(Instructions for the task): Please return, exactly and only, the lines beginning at the top of the entries below and ending with the line containing "## How to Use"; keep out the pictures.

(Records for this exercise):
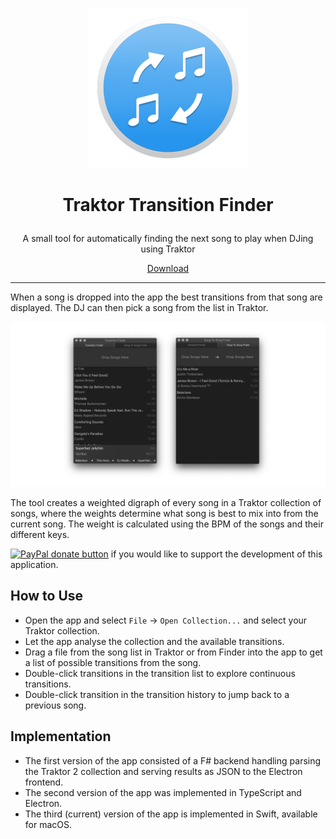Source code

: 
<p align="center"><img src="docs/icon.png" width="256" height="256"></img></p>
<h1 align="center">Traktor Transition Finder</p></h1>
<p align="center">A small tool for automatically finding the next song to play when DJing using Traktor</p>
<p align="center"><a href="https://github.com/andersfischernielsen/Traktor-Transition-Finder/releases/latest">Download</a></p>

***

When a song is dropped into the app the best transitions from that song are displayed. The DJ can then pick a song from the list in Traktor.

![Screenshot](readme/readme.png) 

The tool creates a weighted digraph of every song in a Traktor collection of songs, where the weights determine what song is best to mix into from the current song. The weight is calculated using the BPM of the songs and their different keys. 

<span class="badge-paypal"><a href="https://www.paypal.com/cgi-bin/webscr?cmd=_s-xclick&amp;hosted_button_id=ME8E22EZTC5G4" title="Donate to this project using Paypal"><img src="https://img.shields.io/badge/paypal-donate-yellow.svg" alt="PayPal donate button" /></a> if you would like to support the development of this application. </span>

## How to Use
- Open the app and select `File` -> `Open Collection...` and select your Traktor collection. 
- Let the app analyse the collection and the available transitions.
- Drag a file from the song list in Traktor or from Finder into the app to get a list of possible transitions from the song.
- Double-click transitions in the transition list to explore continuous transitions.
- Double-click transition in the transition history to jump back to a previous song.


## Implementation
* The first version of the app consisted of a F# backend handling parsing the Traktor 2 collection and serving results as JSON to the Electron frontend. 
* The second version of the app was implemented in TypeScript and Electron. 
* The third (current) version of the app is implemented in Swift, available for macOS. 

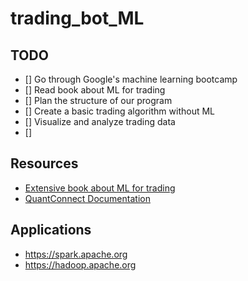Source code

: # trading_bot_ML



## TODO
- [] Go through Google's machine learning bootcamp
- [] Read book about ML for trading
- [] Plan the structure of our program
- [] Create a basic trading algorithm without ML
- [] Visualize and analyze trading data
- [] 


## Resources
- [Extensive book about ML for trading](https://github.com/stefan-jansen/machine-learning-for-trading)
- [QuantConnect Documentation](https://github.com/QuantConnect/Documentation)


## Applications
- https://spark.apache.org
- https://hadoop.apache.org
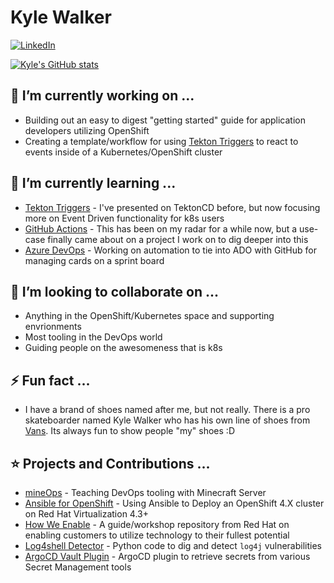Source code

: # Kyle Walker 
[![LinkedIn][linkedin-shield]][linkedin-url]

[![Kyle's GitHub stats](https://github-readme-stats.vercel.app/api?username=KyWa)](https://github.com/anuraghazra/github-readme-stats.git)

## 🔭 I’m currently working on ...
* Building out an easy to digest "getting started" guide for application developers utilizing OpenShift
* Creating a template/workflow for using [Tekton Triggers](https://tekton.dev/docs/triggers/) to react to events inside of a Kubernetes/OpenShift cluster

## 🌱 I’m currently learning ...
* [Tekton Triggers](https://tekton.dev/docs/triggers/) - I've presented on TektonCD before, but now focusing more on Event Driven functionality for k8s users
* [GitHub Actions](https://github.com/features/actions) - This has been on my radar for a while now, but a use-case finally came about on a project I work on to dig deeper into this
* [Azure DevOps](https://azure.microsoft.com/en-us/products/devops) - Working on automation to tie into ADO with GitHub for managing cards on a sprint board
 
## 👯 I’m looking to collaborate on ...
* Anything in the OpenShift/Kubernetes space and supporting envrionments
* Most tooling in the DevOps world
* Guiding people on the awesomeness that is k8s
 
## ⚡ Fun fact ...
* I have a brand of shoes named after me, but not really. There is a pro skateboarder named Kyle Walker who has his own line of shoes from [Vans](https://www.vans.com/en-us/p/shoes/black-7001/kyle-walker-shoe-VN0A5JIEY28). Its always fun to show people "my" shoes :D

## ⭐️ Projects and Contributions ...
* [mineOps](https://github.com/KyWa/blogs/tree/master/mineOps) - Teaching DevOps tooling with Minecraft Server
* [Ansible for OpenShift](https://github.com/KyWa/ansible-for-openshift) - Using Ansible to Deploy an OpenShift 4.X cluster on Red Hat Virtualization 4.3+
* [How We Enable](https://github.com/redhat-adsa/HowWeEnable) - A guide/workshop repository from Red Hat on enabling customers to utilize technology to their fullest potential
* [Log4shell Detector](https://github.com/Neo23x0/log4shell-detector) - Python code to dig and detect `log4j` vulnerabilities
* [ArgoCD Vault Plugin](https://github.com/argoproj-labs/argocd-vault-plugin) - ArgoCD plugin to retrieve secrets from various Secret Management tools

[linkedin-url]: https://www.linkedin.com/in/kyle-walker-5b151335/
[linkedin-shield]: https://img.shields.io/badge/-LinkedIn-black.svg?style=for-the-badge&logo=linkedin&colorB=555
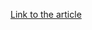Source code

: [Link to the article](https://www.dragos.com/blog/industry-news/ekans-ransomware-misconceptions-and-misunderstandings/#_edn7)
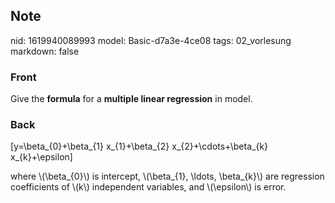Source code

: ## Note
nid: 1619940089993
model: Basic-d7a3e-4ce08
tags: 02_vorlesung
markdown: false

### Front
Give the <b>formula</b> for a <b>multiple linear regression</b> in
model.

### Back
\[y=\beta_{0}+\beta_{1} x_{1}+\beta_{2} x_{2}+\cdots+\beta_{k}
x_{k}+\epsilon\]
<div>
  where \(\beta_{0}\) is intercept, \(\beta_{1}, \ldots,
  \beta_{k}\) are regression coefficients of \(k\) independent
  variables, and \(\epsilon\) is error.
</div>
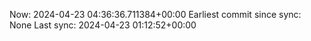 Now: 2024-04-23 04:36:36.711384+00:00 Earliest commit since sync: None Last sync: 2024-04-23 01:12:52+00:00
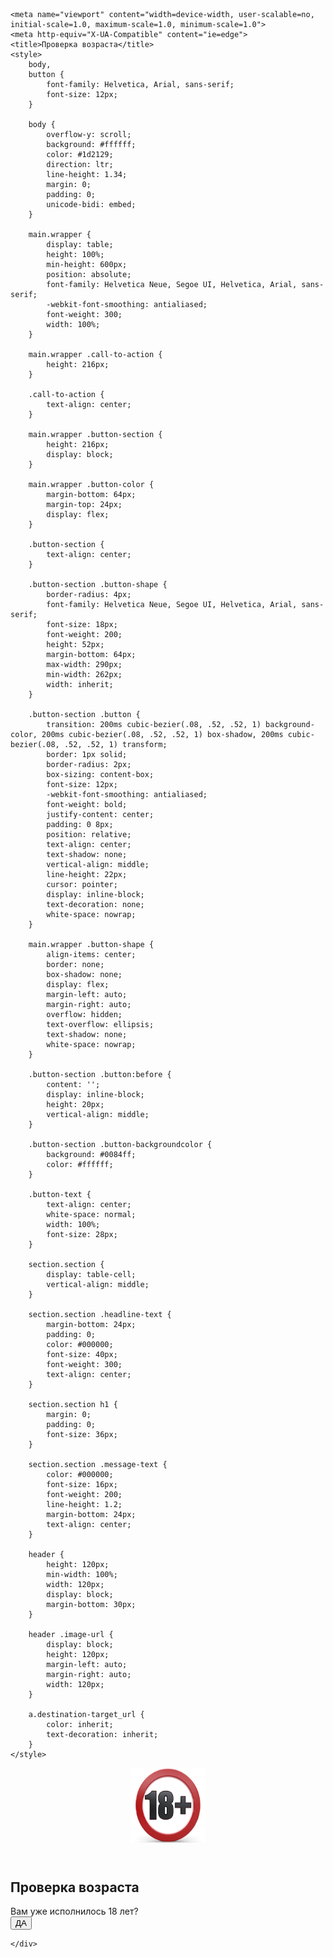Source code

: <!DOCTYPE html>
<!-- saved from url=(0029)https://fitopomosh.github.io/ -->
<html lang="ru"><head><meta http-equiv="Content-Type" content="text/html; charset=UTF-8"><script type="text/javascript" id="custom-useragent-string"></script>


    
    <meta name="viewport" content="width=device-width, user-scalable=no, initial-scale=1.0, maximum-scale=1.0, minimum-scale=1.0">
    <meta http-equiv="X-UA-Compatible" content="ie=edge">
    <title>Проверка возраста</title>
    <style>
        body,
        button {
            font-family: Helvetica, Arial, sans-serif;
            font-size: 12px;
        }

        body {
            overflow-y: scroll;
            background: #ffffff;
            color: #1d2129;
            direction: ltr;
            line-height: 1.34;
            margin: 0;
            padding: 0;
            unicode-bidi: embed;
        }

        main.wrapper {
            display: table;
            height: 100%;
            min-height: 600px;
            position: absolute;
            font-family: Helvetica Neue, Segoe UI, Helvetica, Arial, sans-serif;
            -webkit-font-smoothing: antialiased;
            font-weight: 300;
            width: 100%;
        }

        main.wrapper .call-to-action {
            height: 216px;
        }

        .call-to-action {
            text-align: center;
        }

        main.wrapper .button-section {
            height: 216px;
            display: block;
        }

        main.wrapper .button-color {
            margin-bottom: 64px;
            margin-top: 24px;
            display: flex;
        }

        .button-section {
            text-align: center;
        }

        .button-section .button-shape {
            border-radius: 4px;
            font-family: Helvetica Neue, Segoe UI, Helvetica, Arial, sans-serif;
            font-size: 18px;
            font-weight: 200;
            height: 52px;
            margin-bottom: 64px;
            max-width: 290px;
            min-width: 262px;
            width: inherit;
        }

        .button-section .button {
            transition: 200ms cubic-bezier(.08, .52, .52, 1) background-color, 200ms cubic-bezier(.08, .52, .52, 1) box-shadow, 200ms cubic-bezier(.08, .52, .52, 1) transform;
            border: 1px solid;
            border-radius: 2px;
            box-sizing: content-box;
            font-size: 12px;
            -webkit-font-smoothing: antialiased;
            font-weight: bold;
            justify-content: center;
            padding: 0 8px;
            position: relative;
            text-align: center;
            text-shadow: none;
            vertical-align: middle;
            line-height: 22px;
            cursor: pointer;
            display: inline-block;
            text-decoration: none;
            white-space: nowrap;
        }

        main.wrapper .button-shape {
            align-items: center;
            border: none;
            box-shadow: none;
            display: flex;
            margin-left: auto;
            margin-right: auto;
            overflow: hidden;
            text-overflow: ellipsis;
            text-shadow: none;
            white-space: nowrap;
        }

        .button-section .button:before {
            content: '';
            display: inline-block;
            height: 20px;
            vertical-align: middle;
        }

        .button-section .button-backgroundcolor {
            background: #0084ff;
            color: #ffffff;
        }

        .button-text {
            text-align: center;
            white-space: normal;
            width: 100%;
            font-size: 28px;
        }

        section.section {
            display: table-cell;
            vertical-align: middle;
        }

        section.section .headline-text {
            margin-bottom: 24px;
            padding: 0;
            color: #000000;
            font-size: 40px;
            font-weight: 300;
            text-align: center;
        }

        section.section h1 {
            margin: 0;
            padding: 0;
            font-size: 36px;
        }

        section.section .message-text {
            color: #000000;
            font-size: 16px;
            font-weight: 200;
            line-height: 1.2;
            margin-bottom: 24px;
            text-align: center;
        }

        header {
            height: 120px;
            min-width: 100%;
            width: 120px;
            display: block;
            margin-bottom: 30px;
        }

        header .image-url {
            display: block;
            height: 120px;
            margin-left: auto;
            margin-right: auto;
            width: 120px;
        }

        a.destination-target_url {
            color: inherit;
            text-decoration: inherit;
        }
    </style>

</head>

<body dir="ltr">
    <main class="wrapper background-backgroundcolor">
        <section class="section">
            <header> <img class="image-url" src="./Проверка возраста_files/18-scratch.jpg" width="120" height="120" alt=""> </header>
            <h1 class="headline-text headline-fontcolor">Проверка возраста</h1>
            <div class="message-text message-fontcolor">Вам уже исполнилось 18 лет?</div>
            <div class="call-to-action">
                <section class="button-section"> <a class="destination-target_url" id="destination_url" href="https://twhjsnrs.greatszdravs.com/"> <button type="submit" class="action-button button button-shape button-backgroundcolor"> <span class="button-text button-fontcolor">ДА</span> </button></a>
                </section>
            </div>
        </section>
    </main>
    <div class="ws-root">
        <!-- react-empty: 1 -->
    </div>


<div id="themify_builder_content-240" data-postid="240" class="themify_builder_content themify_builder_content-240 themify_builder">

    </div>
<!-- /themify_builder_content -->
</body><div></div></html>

(The completed task):
Source code

: 
<p align="center"><img src="docs/icon.png" width="256" height="256"></img></p>
<h1 align="center">Traktor Transition Finder</p></h1>
<p align="center">A small tool for automatically finding the next song to play when DJing using Traktor</p>
<p align="center"><a href="https://github.com/andersfischernielsen/Traktor-Transition-Finder/releases/latest">Download</a></p>

***

When a song is dropped into the app the best transitions from that song are displayed. The DJ can then pick a song from the list in Traktor.

![Screenshot](readme/readme.png) 

The tool creates a weighted digraph of every song in a Traktor collection of songs, where the weights determine what song is best to mix into from the current song. The weight is calculated using the BPM of the songs and their different keys. 

<span class="badge-paypal"><a href="https://www.paypal.com/cgi-bin/webscr?cmd=_s-xclick&amp;hosted_button_id=ME8E22EZTC5G4" title="Donate to this project using Paypal"><img src="https://img.shields.io/badge/paypal-donate-yellow.svg" alt="PayPal donate button" /></a> if you would like to support the development of this application. </span>

## How to Use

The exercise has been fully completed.